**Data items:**
※ ※ ※
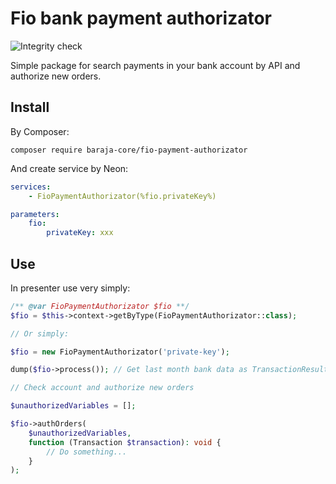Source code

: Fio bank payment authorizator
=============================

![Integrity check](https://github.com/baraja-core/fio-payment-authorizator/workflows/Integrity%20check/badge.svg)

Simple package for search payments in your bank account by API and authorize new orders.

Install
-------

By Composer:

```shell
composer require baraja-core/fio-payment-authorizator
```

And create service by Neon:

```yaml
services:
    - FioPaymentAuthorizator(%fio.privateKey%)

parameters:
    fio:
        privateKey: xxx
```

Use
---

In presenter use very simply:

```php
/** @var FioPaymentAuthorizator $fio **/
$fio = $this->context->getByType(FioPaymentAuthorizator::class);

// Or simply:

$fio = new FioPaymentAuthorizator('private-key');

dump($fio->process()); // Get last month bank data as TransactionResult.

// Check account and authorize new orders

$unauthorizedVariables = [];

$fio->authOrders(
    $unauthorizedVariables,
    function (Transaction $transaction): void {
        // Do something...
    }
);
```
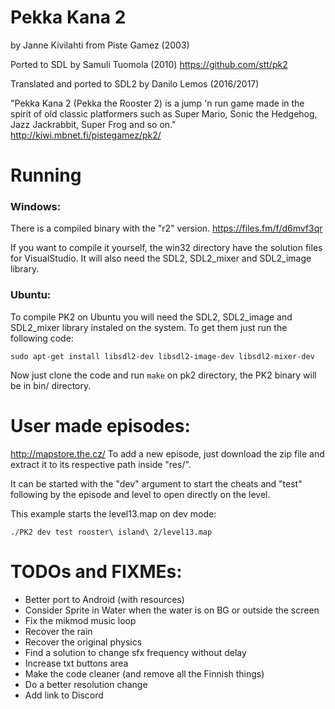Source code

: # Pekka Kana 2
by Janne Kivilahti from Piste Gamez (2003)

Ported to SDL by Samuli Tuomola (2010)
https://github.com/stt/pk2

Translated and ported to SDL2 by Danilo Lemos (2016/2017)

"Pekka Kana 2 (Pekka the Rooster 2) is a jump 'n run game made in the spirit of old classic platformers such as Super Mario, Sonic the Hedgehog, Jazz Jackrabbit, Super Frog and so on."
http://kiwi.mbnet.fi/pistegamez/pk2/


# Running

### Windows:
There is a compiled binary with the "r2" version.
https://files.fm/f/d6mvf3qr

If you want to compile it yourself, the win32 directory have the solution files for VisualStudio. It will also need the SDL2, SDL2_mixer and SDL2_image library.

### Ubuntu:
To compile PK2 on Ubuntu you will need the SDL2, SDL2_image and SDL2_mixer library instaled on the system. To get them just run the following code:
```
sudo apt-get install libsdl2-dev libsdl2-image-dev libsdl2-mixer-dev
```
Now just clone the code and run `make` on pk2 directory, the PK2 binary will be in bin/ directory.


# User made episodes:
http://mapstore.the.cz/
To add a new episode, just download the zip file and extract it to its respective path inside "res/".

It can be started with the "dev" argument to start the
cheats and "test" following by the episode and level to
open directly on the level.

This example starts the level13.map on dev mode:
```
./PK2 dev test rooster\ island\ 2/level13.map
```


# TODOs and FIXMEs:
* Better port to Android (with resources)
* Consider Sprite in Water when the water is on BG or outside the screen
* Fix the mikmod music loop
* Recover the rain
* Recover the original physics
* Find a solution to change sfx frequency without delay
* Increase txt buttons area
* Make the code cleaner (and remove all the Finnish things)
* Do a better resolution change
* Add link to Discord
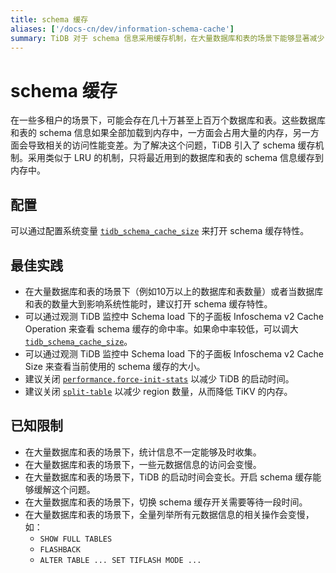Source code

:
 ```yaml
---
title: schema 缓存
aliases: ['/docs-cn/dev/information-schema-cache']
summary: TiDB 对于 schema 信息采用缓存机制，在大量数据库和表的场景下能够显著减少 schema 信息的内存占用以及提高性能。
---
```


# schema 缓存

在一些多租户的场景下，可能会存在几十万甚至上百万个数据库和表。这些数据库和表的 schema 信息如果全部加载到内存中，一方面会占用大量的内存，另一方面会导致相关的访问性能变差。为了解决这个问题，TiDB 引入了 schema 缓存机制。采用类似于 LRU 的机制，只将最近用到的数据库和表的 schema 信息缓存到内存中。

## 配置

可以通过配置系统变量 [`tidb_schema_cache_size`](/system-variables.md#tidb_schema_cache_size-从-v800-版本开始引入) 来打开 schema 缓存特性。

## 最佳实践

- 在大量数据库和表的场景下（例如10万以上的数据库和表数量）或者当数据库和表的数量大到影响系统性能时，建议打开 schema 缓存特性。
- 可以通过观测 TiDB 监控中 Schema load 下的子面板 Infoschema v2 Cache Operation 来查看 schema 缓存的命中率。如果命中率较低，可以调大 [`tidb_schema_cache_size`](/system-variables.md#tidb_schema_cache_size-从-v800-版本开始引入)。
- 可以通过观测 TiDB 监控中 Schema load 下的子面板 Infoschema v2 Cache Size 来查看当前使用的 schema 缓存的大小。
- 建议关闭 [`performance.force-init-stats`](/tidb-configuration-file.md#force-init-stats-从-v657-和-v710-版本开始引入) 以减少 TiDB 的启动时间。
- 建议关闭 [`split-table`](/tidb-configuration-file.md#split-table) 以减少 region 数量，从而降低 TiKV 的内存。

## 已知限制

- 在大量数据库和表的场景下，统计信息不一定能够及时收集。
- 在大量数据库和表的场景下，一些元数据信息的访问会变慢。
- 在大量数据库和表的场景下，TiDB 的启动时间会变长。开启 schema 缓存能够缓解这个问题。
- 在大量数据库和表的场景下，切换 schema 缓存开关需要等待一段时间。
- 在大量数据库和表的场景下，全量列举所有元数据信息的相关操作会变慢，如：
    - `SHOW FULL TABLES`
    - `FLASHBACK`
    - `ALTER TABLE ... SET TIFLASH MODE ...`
※ ※ ※
Return a copy of each line in the entries that contains "directory".

**Finished task:**
If you want to compile it yourself, the win32 directory have the solution files for VisualStudio. It will also need the SDL2, SDL2_mixer and SDL2_image library.
Now just clone the code and run `make` on pk2 directory, the PK2 binary will be in bin/ directory.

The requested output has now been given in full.